A collection of portable class libraries for collecting web data written in C#. Now it has been ported to .NET Core.
Lapis.WebCrawling provides basic infrastructure for downloading web pages.
Lapis.WebCrawling.HtmlParsing mainly contains:
- HTML parser and DOM representation;
- css selectors.
Below is an example using a css selector to search a node in HTML DOM.

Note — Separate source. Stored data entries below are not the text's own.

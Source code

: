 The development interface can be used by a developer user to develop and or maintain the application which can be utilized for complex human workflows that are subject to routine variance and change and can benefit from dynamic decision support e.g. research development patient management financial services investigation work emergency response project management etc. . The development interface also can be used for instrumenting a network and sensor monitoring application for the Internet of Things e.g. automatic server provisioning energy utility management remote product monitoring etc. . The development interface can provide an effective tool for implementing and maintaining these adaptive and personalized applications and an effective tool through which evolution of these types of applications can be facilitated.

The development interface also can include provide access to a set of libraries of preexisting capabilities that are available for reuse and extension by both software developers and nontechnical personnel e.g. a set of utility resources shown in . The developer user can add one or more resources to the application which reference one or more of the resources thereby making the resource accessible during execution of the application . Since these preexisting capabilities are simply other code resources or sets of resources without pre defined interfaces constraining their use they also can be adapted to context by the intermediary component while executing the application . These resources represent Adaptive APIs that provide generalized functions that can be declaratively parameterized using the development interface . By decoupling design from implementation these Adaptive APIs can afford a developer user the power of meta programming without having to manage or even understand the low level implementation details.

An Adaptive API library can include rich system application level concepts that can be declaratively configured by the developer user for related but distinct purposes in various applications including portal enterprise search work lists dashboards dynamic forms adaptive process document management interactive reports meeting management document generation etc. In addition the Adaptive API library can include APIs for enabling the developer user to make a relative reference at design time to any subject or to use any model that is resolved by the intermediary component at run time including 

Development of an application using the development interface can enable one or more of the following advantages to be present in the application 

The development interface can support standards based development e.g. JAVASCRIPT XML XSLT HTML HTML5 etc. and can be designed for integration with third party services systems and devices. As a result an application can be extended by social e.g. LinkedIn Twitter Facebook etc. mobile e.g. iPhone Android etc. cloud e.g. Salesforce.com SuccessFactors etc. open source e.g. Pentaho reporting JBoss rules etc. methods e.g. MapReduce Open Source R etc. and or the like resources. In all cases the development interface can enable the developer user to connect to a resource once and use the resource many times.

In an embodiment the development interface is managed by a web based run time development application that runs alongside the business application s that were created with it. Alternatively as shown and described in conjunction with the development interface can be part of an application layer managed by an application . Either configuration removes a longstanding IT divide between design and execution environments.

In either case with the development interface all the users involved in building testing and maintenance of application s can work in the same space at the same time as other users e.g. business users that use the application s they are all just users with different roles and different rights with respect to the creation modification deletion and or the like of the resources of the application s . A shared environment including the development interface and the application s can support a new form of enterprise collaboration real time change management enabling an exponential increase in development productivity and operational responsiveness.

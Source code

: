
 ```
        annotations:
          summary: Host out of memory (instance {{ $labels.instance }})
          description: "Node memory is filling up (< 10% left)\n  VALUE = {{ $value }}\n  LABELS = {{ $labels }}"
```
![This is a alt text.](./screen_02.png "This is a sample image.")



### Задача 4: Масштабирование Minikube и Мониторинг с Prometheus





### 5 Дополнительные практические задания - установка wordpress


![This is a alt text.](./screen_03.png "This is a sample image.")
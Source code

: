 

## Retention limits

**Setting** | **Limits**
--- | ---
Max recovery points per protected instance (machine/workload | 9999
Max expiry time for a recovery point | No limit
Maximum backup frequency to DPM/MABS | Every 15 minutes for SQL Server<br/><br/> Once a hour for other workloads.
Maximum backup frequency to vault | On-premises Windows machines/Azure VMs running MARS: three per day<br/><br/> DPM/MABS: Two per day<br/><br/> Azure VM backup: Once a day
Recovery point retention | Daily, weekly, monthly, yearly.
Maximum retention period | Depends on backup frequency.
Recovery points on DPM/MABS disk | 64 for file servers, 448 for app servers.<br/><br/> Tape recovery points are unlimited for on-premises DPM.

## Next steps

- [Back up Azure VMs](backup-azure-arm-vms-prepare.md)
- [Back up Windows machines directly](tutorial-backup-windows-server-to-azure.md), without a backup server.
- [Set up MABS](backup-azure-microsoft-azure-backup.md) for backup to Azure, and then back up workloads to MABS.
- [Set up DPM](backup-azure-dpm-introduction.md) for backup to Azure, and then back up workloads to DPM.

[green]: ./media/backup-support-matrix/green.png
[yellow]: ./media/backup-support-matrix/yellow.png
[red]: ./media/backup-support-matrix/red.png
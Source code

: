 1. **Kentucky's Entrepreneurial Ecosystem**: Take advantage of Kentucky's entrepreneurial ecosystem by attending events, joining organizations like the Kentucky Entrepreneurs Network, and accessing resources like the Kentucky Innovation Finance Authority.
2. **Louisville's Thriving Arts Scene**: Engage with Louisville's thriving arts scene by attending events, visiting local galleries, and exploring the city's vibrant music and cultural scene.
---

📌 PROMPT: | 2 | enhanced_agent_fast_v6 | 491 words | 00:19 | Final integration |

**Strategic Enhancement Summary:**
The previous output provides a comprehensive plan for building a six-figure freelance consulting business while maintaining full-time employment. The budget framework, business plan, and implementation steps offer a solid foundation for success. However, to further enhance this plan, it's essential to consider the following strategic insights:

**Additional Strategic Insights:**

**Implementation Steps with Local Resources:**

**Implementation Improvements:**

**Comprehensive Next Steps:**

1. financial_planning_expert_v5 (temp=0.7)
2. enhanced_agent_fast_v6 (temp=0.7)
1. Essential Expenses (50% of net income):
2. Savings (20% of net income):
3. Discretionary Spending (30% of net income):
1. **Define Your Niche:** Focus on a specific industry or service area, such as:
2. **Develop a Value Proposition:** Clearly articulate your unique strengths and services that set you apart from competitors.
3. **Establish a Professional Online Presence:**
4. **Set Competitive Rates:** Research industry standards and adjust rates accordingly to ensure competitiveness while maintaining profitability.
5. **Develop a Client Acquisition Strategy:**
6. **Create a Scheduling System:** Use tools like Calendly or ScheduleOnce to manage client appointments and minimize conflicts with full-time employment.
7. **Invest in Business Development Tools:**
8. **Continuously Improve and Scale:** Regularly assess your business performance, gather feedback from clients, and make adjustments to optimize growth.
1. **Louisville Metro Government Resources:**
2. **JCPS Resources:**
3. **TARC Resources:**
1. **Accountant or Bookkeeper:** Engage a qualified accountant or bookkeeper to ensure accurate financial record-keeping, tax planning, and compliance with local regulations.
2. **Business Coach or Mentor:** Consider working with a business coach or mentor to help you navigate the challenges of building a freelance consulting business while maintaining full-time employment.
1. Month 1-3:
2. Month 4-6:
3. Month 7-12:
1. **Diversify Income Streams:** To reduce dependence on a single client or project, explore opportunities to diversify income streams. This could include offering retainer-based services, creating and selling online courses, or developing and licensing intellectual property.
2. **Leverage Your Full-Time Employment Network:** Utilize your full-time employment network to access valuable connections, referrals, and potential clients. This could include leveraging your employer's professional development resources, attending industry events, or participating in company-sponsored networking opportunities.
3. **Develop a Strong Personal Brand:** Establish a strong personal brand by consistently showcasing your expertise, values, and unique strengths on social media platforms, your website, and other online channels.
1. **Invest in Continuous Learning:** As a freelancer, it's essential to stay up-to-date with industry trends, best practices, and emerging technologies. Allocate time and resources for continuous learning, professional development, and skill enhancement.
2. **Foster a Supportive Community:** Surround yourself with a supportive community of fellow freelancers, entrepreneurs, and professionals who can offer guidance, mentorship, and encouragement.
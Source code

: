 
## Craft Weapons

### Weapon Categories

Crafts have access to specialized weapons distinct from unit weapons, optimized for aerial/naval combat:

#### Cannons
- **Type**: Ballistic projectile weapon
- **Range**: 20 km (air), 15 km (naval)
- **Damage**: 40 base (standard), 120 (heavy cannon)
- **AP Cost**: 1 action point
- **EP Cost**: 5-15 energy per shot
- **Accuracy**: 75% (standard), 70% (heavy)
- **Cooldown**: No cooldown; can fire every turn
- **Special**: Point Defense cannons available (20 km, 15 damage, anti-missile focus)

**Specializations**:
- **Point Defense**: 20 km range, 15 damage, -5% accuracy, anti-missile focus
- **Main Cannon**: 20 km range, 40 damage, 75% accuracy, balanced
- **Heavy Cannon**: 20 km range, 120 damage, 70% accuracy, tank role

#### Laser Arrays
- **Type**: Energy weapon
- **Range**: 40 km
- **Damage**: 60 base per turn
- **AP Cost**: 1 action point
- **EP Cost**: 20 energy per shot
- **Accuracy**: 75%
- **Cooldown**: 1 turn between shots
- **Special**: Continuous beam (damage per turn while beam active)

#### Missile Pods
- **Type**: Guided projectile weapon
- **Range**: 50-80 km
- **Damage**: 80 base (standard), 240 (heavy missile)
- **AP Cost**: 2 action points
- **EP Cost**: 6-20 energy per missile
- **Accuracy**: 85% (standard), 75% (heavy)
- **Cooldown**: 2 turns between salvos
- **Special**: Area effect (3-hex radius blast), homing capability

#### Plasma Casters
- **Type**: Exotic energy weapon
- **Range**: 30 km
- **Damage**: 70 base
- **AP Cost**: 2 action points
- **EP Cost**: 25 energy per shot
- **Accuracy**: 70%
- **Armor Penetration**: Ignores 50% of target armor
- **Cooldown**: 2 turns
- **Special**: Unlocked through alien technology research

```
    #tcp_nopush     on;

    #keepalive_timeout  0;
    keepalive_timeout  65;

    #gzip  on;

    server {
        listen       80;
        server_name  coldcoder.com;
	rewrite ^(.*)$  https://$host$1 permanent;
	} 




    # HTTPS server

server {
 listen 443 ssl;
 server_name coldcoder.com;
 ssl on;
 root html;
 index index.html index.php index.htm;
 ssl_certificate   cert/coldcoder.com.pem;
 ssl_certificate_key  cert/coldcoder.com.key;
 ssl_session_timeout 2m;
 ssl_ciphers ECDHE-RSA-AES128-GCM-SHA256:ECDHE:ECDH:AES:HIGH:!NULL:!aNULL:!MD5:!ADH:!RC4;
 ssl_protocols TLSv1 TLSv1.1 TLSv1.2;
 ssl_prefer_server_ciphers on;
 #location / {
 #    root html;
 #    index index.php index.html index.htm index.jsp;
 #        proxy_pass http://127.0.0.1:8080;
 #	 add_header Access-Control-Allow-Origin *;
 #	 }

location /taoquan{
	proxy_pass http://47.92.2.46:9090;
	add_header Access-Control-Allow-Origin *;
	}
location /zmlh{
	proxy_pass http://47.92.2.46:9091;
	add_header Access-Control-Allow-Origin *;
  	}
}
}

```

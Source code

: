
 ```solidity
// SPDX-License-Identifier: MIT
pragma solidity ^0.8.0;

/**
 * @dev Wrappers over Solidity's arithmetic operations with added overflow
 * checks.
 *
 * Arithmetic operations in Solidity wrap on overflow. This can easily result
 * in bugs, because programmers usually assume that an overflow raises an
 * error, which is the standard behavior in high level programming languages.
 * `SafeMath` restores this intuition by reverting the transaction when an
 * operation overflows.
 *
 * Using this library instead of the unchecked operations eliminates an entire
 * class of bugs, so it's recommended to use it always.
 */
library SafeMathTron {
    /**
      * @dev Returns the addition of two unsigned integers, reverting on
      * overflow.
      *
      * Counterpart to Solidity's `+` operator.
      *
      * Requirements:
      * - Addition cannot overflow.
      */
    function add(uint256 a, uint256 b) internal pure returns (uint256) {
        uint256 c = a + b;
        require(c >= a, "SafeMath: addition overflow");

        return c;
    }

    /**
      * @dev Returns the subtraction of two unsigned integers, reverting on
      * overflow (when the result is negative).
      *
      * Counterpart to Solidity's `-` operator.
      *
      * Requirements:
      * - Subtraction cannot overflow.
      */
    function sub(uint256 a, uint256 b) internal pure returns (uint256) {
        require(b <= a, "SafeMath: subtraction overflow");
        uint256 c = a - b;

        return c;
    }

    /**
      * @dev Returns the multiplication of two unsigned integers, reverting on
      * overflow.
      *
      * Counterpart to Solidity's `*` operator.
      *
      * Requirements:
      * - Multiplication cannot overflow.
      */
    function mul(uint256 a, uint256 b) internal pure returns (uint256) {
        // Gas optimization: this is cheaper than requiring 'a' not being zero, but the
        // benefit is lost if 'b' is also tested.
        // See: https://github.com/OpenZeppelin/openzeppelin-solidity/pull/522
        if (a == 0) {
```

<!DOCTYPE HTML PUBLIC "-//W3C//DTD HTML 4.0 Transitional//EN">
<html>
<head>
<title>Test Document</title>
<link rel="copyright copyleft" hreflang="en-us">
</head>
<body>
<h1>This is just a test document</h1>
<p>It will be used in tests.</p>
<p id="info">It probably will not be used anywhere else.</p>
<h2>Really, it's unfortunate.</h2>
<q lang="en-us">Here's a quotation.</q>
<p id="google">You might want to check out <a href="http://www.google.com">Google</a></p>
<form action="">
<input type="text" disabled="disabled">
<input type="text">
<input type="checkbox" checked="checked">
</form>
<p class="more">Nothing to really talk about.</p>
</body>
</html>
HtmlDocument doc = Html.Parse(html);
var tag = doc.Find("body > :last-child") as HtmlElement;
Console.WriteLine(tag.Name); // p
Console.WriteLine(tag.Attribute("class").Value); // more
Console.WriteLine(tag.Children[0]); // Nothing to really talk about.
Lapis.WebCrawling.Processing provides basic infrastructure for extracting data from HTML.